Source records:
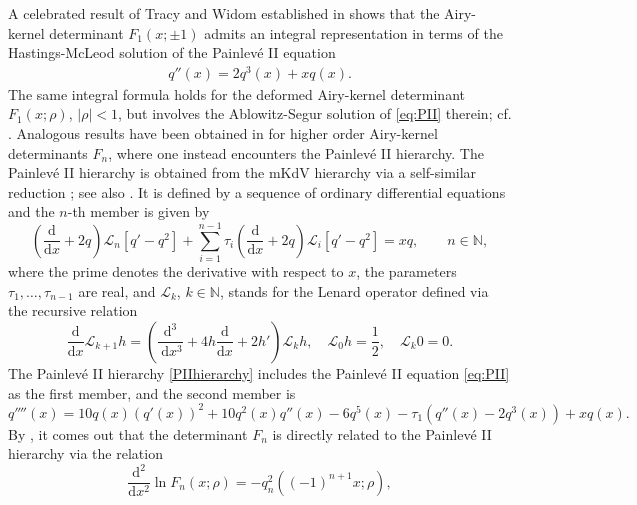 \documentclass[11pt,a4paper]{article}
\numberwithin{equation}{section}
\begin{document}
A celebrated result of Tracy and Widom established in \cite{TW94} shows that the Airy-kernel determinant $F_1(x; \pm 1)$ admits an integral representation in terms of the Hastings-McLeod solution \cite{HM80} of the Painlev\'{e} II equation
\begin{align}\label{eq:PII}
q''(x)=2q^3(x)+xq(x).
\end{align}
The same integral formula holds for the deformed Airy-kernel determinant $F_1(x; \rho)$, $|\rho|<1$, but involves the Ablowitz-Segur solution \cite{AS1976,AS81} of \eqref{eq:PII} therein; cf. \cite{BCP09,BB2018}. Analogous results have been obtained in \cite{CCG2021} for higher order Airy-kernel determinants $F_{n}$, where one instead encounters the Painlev\'{e} II hierarchy. The Painlev\'{e} II hierarchy is obtained from
the mKdV hierarchy via a self-similar reduction \cite{FN}; see also \cite{CJP,Kud02,Maz07}. It is defined by a sequence of ordinary differential equations and the $n$-th member is given by
\begin{equation}\label{PIIhierarchy}
\left(\frac{\mathrm{d}}{\mathrm{d} x}+2 q\right) \mathcal{L}_{n}\left[q'-q^{2}\right]+\sum_{i=1}^{n-1} \tau_{i}\left(\frac{\mathrm{d}}{\mathrm{d} x}+2 q\right) \mathcal{L}_{i}\left[q'-q^{2}\right]=x q, \qquad n\in\mathbb{N},
\end{equation}%
where the prime denotes the derivative with respect to $x$, the parameters $\tau_1,\ldots,\tau_{n-1}$ are real, and $\mathcal{L}_k$, $k\in\mathbb{N}$, stands for the Lenard operator defined via the recursive relation
\begin{equation}\label{recursiverelation}
\frac{\mathrm{d}}{\mathrm{d} x} \mathcal{L}_{k+1} h=\left(\frac{\mathrm{d}^{3}}{\mathrm{~d} x^{3}}+4 h \frac{\mathrm{d}}{\mathrm{d} x}+2 h'\right) \mathcal{L}_{k} h,\quad \mathcal{L}_{0} h=\frac{1}{2}, \quad \mathcal{L}_{k} 0=0.
\end{equation}
The Painlev\'{e} II hierarchy \eqref{PIIhierarchy} includes the Painlev\'{e} II equation \eqref{eq:PII} as the first member, and the second member is
\begin{equation}
q''''(x)=10q(x)(q'(x))^2+10q^2(x)q''(x)-6q^5(x)-\tau_1(q''(x)-2q^3(x))+xq(x). \label{PII2}
\end{equation}
By \cite[Theorem 1.1]{CCG2021}, it comes out that the determinant $F_n$ is directly related to the Painlev\'{e} II hierarchy via the relation
\begin{equation}\label{dF1-expression}
\frac{\mathrm{d}^2}{\mathrm{d}x^2}\ln F_n(x;\rho)=-q_{n}^2\left((-1)^{n+1}x;\rho\right),
\end{equation}
\end{document}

What you need to do:
Going through the listing above, copy out every line that has the string "Painlev".

Exercise output:
A celebrated result of Tracy and Widom established in \cite{TW94} shows that the Airy-kernel determinant $F_1(x; \pm 1)$ admits an integral representation in terms of the Hastings-McLeod solution \cite{HM80} of the Painlev\'{e} II equation
The same integral formula holds for the deformed Airy-kernel determinant $F_1(x; \rho)$, $|\rho|<1$, but involves the Ablowitz-Segur solution \cite{AS1976,AS81} of \eqref{eq:PII} therein; cf. \cite{BCP09,BB2018}. Analogous results have been obtained in \cite{CCG2021} for higher order Airy-kernel determinants $F_{n}$, where one instead encounters the Painlev\'{e} II hierarchy. The Painlev\'{e} II hierarchy is obtained from
The Painlev\'{e} II hierarchy \eqref{PIIhierarchy} includes the Painlev\'{e} II equation \eqref{eq:PII} as the first member, and the second member is
By \cite[Theorem 1.1]{CCG2021}, it comes out that the determinant $F_n$ is directly related to the Painlev\'{e} II hierarchy via the relation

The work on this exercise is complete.